[Stored entries]
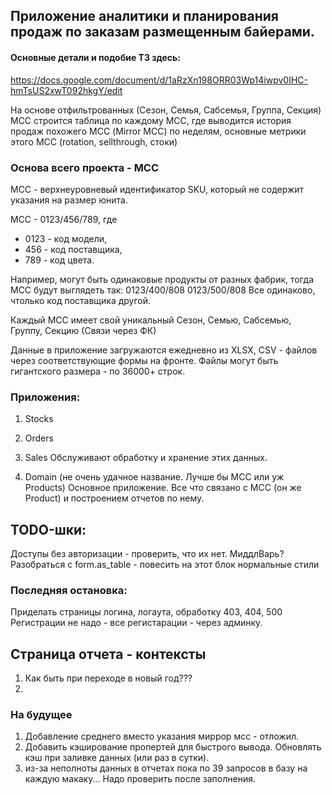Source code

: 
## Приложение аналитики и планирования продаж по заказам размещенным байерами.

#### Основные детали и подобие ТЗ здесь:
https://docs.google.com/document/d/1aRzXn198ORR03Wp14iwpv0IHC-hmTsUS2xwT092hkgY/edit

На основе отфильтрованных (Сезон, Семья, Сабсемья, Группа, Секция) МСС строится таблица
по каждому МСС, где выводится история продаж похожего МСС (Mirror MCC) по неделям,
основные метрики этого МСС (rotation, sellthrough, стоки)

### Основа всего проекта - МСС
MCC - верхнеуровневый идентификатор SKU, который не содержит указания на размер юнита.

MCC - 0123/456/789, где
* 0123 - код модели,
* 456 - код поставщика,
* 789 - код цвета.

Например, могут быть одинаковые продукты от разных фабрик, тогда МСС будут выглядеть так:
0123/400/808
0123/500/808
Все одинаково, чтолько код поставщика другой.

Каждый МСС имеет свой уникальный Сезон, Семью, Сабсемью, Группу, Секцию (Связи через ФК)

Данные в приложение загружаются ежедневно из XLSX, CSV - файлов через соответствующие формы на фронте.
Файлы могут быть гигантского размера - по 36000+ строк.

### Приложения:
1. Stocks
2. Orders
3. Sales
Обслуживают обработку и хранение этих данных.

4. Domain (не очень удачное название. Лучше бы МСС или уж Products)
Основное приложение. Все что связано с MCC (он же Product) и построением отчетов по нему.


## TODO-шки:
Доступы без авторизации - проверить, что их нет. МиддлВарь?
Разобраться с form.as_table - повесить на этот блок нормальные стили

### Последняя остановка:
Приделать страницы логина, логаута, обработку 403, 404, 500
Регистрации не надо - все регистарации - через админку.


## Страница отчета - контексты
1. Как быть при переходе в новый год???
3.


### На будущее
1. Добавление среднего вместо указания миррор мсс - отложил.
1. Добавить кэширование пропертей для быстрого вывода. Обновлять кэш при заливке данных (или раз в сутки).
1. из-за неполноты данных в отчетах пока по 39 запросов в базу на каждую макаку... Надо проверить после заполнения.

- _WORK TASK_
The answer must be an exact copy of the entries, with the pictures omitted.

- _SOLVED EXERCISE_
Source code

: 
## Приложение аналитики и планирования продаж по заказам размещенным байерами.

#### Основные детали и подобие ТЗ здесь:
https://docs.google.com/document/d/1aRzXn198ORR03Wp14iwpv0IHC-hmTsUS2xwT092hkgY/edit

На основе отфильтрованных (Сезон, Семья, Сабсемья, Группа, Секция) МСС строится таблица
по каждому МСС, где выводится история продаж похожего МСС (Mirror MCC) по неделям,
основные метрики этого МСС (rotation, sellthrough, стоки)

### Основа всего проекта - МСС
MCC - верхнеуровневый идентификатор SKU, который не содержит указания на размер юнита.

MCC - 0123/456/789, где
* 0123 - код модели,
* 456 - код поставщика,
* 789 - код цвета.

Например, могут быть одинаковые продукты от разных фабрик, тогда МСС будут выглядеть так:
0123/400/808
0123/500/808
Все одинаково, чтолько код поставщика другой.

Каждый МСС имеет свой уникальный Сезон, Семью, Сабсемью, Группу, Секцию (Связи через ФК)

Данные в приложение загружаются ежедневно из XLSX, CSV - файлов через соответствующие формы на фронте.
Файлы могут быть гигантского размера - по 36000+ строк.

### Приложения:
1. Stocks
2. Orders
3. Sales
Обслуживают обработку и хранение этих данных.

4. Domain (не очень удачное название. Лучше бы МСС или уж Products)
Основное приложение. Все что связано с MCC (он же Product) и построением отчетов по нему.


## TODO-шки:
Доступы без авторизации - проверить, что их нет. МиддлВарь?
Разобраться с form.as_table - повесить на этот блок нормальные стили

### Последняя остановка:
Приделать страницы логина, логаута, обработку 403, 404, 500
Регистрации не надо - все регистарации - через админку.


## Страница отчета - контексты
1. Как быть при переходе в новый год???
3.


### На будущее
1. Добавление среднего вместо указания миррор мсс - отложил.
1. Добавить кэширование пропертей для быстрого вывода. Обновлять кэш при заливке данных (или раз в сутки).
1. из-за неполноты данных в отчетах пока по 39 запросов в базу на каждую макаку... Надо проверить после заполнения.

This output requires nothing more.